**TASK INPUT**

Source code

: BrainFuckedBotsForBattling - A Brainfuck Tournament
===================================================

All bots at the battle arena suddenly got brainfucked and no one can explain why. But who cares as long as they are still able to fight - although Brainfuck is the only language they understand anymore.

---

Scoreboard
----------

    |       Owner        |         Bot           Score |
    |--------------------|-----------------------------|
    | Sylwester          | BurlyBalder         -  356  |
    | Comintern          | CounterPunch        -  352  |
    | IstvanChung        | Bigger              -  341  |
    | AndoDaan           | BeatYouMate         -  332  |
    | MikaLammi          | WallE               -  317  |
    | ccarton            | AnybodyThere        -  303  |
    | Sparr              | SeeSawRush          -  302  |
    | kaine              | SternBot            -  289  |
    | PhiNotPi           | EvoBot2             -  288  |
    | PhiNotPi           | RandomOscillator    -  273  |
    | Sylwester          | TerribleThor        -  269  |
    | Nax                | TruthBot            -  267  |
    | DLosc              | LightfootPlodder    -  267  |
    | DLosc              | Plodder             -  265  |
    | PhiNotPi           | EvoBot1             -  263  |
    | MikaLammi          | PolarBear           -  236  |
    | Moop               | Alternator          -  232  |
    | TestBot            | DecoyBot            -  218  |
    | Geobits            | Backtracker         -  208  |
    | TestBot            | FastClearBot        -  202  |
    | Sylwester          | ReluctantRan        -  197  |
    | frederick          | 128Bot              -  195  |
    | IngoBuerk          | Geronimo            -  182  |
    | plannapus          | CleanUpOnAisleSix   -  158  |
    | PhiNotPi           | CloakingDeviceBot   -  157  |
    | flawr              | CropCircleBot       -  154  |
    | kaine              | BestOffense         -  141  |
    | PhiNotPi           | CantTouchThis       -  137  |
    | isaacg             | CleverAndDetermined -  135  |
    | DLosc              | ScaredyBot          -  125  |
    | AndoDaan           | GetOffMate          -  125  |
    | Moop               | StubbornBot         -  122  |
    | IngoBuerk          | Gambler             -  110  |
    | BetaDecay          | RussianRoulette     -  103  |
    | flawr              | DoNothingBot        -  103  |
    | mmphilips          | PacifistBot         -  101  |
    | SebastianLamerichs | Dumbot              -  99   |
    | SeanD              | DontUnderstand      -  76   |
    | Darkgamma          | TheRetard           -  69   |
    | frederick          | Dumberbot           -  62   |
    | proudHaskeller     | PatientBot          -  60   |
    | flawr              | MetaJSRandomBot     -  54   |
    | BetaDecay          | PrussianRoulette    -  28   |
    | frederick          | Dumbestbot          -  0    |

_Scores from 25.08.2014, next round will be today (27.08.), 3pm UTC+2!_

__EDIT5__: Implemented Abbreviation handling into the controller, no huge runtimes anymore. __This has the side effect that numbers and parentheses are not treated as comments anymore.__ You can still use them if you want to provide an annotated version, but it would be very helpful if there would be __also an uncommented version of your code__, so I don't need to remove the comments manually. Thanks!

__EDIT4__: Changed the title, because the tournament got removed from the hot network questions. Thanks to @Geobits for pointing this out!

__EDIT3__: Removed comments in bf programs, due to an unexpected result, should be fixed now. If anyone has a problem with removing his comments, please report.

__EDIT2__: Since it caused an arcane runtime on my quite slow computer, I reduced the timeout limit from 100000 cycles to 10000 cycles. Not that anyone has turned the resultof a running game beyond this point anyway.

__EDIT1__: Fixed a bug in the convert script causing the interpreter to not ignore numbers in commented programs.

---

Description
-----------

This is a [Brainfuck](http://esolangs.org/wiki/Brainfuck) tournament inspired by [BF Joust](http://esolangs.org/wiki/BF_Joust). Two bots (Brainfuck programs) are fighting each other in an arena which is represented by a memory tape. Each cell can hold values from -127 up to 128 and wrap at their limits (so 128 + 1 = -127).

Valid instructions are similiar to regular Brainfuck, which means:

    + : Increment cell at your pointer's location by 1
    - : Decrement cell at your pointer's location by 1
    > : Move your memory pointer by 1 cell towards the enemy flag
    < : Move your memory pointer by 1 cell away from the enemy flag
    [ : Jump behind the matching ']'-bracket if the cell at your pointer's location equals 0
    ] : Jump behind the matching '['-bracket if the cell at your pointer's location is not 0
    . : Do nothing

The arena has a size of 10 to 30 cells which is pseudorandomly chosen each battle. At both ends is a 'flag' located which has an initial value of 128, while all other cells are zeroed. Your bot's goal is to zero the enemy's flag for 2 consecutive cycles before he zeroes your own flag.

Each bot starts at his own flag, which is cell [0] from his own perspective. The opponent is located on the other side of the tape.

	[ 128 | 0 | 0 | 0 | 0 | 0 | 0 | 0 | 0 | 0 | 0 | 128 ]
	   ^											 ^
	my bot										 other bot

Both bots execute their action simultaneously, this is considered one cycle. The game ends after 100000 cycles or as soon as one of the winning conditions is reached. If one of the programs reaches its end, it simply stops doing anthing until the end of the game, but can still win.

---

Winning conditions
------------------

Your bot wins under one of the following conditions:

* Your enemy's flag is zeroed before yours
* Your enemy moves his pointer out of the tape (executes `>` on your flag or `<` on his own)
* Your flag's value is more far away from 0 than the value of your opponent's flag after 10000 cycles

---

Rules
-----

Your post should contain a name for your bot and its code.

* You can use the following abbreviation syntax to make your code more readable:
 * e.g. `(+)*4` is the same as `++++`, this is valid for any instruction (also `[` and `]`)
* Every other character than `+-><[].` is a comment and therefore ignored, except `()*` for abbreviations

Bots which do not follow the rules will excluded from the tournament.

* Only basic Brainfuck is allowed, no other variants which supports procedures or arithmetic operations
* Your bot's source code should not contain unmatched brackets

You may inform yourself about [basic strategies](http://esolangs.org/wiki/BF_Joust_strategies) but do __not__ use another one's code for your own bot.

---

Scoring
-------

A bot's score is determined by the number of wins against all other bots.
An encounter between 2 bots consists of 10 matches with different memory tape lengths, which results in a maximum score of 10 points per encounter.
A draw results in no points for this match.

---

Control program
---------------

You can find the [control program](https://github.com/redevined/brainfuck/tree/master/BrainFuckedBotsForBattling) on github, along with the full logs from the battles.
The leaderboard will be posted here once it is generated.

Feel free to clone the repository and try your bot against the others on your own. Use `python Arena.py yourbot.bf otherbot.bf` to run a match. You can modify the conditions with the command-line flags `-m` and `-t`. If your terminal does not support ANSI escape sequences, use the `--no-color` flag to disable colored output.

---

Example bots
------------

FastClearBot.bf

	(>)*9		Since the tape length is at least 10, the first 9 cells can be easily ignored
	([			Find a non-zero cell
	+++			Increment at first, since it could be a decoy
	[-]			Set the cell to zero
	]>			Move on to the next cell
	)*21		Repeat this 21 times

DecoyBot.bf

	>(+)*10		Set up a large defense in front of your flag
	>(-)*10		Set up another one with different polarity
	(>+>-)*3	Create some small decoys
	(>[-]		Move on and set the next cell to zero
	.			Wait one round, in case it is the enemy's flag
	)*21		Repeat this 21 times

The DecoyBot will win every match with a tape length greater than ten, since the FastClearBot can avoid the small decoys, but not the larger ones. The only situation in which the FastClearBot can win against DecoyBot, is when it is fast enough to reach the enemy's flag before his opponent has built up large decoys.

**EXERCISE DESCRIPTION**
Working from the records above, write out verbatim only the lines from the line containing "on his own)" through the line containing "Your post should".

**SOLUTION**
* Your enemy moves his pointer out of the tape (executes `>` on your flag or `<` on his own)
* Your flag's value is more far away from 0 than the value of your opponent's flag after 10000 cycles

---

Rules
-----

Your post should contain a name for your bot and its code.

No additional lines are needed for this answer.